### INPUT RECORDS
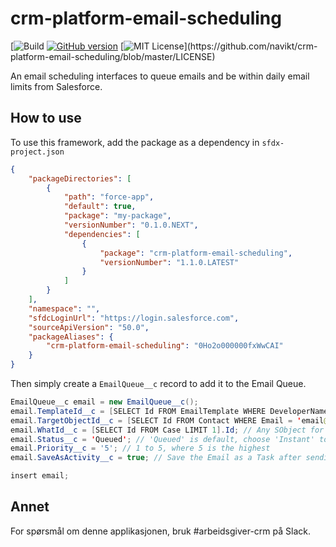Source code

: # crm-platform-email-scheduling

[![Build](https://github.com/navikt/crm-platform-email-scheduling/workflows/%5BPUSH%5D%20Create%20Package/badge.svg)
[![GitHub version](https://badgen.net/github/release/navikt/crm-platform-email-scheduling/stable)](https://github.com/navikt/crm-platform-email-scheduling)
[![MIT License](https://img.shields.io/apm/l/atomic-design-ui.svg?)](https://github.com/navikt/crm-platform-email-scheduling/blob/master/LICENSE)

An email scheduling interfaces to queue emails and be within daily email limits from Salesforce.

## How to use

To use this framework, add the package as a dependency in `sfdx-project.json`

```json
{
    "packageDirectories": [
        {
            "path": "force-app",
            "default": true,
            "package": "my-package",
            "versionNumber": "0.1.0.NEXT",
            "dependencies": [
                {
                    "package": "crm-platform-email-scheduling",
                    "versionNumber": "1.1.0.LATEST"
                }
            ]
        }
    ],
    "namespace": "",
    "sfdcLoginUrl": "https://login.salesforce.com",
    "sourceApiVersion": "50.0",
    "packageAliases": {
        "crm-platform-email-scheduling": "0Ho2o000000fxWwCAI"
    }
}
```

Then simply create a `EmailQueue__c` record to add it to the Email Queue.

```java
EmailQueue__c email = new EmailQueue__c();
email.TemplateId__c = [SELECT Id FROM EmailTemplate WHERE DeveloperName = 'your_template' LIMIT 1].Id;
email.TargetObjectId__c = [SELECT Id FROM Contact WHERE Email = 'email@nav.no' LIMIT 1].Id; // Any Contact, Lead or User
email.WhatId__c = [SELECT Id FROM Case LIMIT 1].Id; // Any SObject for merge fields in EmailTemplate
email.Status__c = 'Queued'; // 'Queued' is default, choose 'Instant' to skip the queue
email.Priority__c = '5'; // 1 to 5, where 5 is the highest
email.SaveAsActivity__c = true; // Save the Email as a Task after sending

insert email;
```


## Annet

For spørsmål om denne applikasjonen, bruk #arbeidsgiver-crm på Slack.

### TASK INSTRUCTIONS
Above are the records. Copy every line in them holding "EmailTemplate".

### ANSWER
email.TemplateId__c = [SELECT Id FROM EmailTemplate WHERE DeveloperName = 'your_template' LIMIT 1].Id;
email.WhatId__c = [SELECT Id FROM Case LIMIT 1].Id; // Any SObject for merge fields in EmailTemplate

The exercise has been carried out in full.